Dinge, die verschwunden sind März 2016

Manche Menschen können schneller tippen als mit der Hand schreiben. Beneidenswert. Und es gibt solche und solche Autoren. Ich gehöre zu denen, die das Kratzen des Stifts über das Papier brauchen. Ich werde also das handschriftliche Manuskript in Ehren halten. Vorläufig wenigstens.

„Dinge, die verschwinden“, heißt Jenny Erpenbecks Sammlung der Dinge, die aus ihrem Leben verschwunden sind. Alles ist vergänglich. Bis wir selbst verschwinden. Uns eines Tages vom Acker machen. Das Verschwundene. Irgendwie ist es ein schönes Wort, tröstlich. Eines schönen Tages wird auch die hippe vegane Ernährung verschwunden sein, so wie jetzt die kalten Platten mit Happen und Häppchen aus Dr. Oetkers kalter Küche verschwunden sind. Die Kochbücher, wie auch die kalten Platten.

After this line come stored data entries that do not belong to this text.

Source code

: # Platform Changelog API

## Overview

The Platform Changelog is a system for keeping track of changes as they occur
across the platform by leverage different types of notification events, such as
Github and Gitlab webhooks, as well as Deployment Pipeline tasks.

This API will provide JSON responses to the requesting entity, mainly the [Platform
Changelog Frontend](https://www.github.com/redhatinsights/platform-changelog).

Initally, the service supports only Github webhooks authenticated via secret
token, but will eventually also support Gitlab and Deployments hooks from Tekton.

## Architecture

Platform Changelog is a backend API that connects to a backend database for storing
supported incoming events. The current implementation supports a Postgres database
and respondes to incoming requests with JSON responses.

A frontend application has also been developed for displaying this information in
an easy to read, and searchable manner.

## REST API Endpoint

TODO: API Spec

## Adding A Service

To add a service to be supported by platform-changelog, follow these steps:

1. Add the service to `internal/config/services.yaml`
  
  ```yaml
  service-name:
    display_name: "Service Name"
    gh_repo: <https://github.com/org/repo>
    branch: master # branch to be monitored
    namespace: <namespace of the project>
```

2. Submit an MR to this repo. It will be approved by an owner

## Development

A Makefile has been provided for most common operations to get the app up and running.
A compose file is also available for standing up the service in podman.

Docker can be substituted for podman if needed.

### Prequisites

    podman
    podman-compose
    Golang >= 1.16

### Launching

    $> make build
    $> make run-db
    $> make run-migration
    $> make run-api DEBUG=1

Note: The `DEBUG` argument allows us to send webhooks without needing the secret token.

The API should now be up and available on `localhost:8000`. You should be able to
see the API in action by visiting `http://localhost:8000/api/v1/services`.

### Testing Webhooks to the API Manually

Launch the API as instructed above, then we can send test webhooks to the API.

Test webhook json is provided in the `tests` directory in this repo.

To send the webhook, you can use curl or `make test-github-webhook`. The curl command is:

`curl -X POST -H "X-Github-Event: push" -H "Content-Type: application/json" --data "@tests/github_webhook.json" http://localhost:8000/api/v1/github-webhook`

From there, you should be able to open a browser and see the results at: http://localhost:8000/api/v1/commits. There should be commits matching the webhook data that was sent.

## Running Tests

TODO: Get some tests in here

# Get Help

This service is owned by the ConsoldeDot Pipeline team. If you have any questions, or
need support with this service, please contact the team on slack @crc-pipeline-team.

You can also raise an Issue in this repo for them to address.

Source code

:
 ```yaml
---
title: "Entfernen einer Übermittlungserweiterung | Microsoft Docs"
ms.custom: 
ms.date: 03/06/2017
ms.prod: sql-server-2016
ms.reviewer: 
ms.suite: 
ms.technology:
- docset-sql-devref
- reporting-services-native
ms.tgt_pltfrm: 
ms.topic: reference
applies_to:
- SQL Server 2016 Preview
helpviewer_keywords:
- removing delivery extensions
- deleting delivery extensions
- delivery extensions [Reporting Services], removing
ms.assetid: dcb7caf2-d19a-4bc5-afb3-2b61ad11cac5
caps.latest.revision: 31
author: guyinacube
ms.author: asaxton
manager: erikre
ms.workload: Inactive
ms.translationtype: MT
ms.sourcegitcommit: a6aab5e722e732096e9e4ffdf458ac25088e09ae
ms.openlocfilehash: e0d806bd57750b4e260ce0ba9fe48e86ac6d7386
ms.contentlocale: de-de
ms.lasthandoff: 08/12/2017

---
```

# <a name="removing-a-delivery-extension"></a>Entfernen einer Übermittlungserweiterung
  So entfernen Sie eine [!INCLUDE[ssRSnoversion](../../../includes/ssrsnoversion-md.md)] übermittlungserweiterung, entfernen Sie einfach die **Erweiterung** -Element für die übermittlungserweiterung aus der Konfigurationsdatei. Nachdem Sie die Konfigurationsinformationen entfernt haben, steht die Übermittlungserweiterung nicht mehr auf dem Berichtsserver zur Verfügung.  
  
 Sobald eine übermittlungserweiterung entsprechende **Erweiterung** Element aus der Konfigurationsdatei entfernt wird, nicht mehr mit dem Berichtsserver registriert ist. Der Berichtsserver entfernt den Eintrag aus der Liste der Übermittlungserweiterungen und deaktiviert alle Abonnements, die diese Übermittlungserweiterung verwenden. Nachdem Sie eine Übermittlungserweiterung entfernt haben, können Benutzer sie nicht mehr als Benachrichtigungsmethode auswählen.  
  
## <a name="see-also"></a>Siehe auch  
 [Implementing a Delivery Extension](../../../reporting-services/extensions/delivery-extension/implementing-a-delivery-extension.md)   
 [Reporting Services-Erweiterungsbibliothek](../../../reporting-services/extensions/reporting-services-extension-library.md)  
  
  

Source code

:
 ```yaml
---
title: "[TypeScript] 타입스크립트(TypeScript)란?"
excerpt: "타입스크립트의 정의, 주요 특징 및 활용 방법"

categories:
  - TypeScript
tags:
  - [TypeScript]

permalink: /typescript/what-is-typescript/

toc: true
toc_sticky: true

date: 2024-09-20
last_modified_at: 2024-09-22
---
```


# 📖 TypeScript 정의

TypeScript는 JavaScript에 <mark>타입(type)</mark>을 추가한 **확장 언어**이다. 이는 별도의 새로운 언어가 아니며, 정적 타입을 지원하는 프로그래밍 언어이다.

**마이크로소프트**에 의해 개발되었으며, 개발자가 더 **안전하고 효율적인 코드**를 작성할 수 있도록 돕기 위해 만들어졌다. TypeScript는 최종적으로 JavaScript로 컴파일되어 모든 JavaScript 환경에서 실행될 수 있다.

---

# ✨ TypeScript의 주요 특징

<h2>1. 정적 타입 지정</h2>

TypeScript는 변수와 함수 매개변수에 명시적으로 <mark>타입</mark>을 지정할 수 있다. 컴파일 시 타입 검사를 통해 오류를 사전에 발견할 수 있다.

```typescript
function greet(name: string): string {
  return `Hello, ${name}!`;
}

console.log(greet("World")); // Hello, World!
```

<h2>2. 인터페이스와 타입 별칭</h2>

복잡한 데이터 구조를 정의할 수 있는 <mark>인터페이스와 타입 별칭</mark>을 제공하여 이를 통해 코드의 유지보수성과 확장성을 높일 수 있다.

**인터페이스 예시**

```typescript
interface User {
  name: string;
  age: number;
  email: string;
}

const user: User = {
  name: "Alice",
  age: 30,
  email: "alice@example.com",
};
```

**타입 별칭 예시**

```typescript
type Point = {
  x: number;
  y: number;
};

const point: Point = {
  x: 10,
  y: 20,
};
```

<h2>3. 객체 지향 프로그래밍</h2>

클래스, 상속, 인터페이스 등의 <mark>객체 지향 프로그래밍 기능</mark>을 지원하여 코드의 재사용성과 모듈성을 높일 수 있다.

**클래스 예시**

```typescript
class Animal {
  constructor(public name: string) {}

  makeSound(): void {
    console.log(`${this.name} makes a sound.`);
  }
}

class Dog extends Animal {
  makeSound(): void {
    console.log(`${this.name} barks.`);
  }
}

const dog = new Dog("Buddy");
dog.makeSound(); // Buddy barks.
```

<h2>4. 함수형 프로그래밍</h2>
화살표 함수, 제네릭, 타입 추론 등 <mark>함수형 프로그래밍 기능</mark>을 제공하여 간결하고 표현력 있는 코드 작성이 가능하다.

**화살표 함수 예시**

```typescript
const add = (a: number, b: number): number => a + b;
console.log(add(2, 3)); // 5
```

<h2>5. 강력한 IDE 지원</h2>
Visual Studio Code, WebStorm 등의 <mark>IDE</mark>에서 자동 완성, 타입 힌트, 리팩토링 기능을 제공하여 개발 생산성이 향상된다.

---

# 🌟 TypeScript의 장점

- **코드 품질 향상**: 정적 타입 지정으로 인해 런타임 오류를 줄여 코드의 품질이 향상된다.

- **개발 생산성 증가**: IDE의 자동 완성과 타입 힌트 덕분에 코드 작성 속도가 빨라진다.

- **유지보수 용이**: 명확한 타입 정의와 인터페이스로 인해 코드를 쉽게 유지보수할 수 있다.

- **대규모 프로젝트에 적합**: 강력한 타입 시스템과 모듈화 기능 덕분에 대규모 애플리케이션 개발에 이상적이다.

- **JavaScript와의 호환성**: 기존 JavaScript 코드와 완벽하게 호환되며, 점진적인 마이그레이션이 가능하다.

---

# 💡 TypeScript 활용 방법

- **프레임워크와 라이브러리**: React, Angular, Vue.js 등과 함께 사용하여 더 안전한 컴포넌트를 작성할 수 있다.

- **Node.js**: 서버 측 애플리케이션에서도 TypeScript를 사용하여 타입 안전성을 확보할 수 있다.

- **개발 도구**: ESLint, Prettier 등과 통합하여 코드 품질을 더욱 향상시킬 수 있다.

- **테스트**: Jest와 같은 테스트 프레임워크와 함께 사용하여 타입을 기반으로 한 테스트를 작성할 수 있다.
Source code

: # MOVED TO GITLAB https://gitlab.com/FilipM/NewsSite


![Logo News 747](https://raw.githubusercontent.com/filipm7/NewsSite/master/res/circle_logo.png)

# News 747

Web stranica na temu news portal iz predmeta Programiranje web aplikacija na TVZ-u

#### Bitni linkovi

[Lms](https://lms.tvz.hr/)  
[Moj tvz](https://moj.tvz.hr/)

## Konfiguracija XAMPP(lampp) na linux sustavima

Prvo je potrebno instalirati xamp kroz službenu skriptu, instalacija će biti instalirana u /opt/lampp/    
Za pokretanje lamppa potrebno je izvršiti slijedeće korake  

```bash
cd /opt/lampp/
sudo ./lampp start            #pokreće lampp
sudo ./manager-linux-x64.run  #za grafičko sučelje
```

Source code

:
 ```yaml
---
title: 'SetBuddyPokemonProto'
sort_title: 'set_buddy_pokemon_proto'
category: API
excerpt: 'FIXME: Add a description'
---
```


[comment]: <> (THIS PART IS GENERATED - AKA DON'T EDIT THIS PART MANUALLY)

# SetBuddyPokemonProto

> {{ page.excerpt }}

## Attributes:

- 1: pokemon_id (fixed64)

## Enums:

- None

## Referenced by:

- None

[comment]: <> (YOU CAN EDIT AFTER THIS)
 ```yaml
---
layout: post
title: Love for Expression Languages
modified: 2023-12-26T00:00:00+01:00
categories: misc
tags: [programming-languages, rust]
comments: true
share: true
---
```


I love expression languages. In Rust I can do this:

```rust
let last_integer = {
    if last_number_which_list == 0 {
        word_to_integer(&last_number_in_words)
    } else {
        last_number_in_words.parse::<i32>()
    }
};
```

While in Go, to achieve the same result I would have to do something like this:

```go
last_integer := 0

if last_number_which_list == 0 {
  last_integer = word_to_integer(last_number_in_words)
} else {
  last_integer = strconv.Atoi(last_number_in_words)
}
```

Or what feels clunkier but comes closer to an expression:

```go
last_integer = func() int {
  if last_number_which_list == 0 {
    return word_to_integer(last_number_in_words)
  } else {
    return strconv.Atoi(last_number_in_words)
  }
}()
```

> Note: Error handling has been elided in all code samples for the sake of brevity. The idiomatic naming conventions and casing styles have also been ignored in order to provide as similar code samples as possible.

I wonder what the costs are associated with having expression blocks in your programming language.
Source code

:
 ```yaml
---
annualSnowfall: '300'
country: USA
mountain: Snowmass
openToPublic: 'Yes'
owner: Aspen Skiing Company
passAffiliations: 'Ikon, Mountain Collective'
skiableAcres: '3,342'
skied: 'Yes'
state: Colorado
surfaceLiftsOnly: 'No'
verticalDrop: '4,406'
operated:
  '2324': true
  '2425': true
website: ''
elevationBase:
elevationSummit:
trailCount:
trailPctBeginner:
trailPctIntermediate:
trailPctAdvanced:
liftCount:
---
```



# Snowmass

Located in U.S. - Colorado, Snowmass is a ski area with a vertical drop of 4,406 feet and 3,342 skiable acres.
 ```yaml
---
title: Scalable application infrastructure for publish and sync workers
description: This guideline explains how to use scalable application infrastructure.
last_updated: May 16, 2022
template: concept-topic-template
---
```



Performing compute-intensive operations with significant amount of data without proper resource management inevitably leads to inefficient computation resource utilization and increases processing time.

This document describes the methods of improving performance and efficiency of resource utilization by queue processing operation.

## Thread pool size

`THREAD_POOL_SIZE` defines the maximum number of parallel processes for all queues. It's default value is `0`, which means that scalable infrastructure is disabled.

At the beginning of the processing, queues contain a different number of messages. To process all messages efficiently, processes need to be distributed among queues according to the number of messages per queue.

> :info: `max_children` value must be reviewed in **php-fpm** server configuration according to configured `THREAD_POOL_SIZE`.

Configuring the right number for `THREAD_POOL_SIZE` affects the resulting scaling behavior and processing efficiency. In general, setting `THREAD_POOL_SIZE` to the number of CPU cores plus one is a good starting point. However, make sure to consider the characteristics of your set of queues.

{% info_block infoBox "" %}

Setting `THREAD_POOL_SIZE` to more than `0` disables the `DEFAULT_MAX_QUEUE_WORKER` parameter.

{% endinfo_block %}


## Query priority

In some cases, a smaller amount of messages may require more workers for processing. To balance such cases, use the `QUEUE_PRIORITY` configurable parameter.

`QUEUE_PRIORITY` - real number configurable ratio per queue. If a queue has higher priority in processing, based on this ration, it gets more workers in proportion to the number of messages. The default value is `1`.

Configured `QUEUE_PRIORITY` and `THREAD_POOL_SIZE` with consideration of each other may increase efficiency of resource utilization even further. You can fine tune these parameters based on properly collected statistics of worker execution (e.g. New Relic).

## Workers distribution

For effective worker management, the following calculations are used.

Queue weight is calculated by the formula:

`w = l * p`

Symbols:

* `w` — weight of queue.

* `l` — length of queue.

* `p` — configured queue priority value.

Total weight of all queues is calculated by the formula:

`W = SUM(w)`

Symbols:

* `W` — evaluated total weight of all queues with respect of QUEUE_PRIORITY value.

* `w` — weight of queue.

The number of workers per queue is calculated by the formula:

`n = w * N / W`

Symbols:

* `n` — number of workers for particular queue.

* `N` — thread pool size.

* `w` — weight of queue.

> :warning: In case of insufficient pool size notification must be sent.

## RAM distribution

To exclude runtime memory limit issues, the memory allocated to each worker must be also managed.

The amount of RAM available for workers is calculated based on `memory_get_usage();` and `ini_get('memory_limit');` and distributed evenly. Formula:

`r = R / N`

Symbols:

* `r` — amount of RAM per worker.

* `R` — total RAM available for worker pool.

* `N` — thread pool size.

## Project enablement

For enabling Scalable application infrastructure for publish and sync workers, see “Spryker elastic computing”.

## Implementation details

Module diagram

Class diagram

Die Kochbücher standen im Küchenschrank, über dem Ofen, der mit einer Klappe nach oben zu öffnen war. Da stehen sie, während mir meine Mutter die Haare föhnt. Es ist ein Samstag. Wir sind klein und wurden abgeduscht. Die Haare müssen ganz trocken geföhnt werden, sonst erkälte ich mich, sagt meine Mutter. Eine der Wahrheiten, mit denen ich groß werde. Später ist es dann auch so. Mein Bruder trägt einen braun-grün-weiß gestreiften Bademantel, meiner hat in der Erinnerung die Farbe des Bademantels meiner Tochter angenommen. Es ist der Kinderbademantel meiner Freundin, den sie meiner Tochter geschenkt hat. Rot mit pilzförmigen weißen Punkten. Nach dem Föhnen wird der Rollladen herunter gelassen. Es ist Winter. Es ist schon dunkel. Die Höhensonne wird aufgeklappt. Wir ziehen die ovalen Augenschutzklappen aus dunklen Plastik über die Augen. Mein Gummi ist ausgeleiert und muss fester zugeknotet werden. Das Licht wird ausgeschaltet, die Bademäntel werden ausgezogen, der Schalter UV A+B auf der Höhensonne wird gedrückt. Das weiße Licht flackert rhythmisch. Um die Langeweile und die Kälte zu vertreiben, springen wir nackig durch den Raum. Wie lange noch? Wie lange noch? Das ist unser Tanz, zu dem wir mit den Füßen trommeln. Das Licht ist gefährlich. Es darf nicht in die Augen gelangen. Die Brille darf während meines wilden Tanzes nicht verrutschen. Es ist mir etwas unheimlich. Wie lange noch? Es gibt noch den Schalter Rotlicht. Fünf Stäbe beginnen rot-orange zu strahlen und es wird warm, wenn ich auf diesen Schalter drücke. Ich darf mich davor setzen, wenn ich erkältet bin.  Am Ende wird die Höhensonne wieder zugeklappt. ZU. Und in den Schrank gelegt, neben die rote Warmhalteplatte. Höhensonne und Wärmeplatte nutzen das gleiche Kabel. Das mit dem großen Stecker, der in die Geräte gesteckt wird. Die Warmhalteplatte ist leuchtend rot mit orangefarbenen etwas eckigen Spiralen, die in viele kleine unsichtbare Quadrate hinein gemalt sind. Wenn ich dran bin, sonntags den Tisch zu decken, hole ich sie aus dem Schrank und stelle sie mitten auf den Tisch, mitten auf das weiße Tischtuch. Das dicke schwarze Kabel stört die Ästhetik. Darauf kommen die Teller mit dem Weinlaub.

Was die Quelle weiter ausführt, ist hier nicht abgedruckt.